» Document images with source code
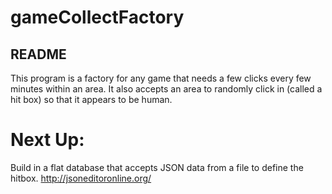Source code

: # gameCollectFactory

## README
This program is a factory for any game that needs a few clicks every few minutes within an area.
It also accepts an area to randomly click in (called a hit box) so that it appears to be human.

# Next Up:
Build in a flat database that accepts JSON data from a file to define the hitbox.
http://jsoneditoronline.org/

» Instructions to follow
Restate it all word for word: every record, no pictures.

» Solution to the exercise
Source code

: # gameCollectFactory

## README
This program is a factory for any game that needs a few clicks every few minutes within an area.
It also accepts an area to randomly click in (called a hit box) so that it appears to be human.

# Next Up:
Build in a flat database that accepts JSON data from a file to define the hitbox.
http://jsoneditoronline.org/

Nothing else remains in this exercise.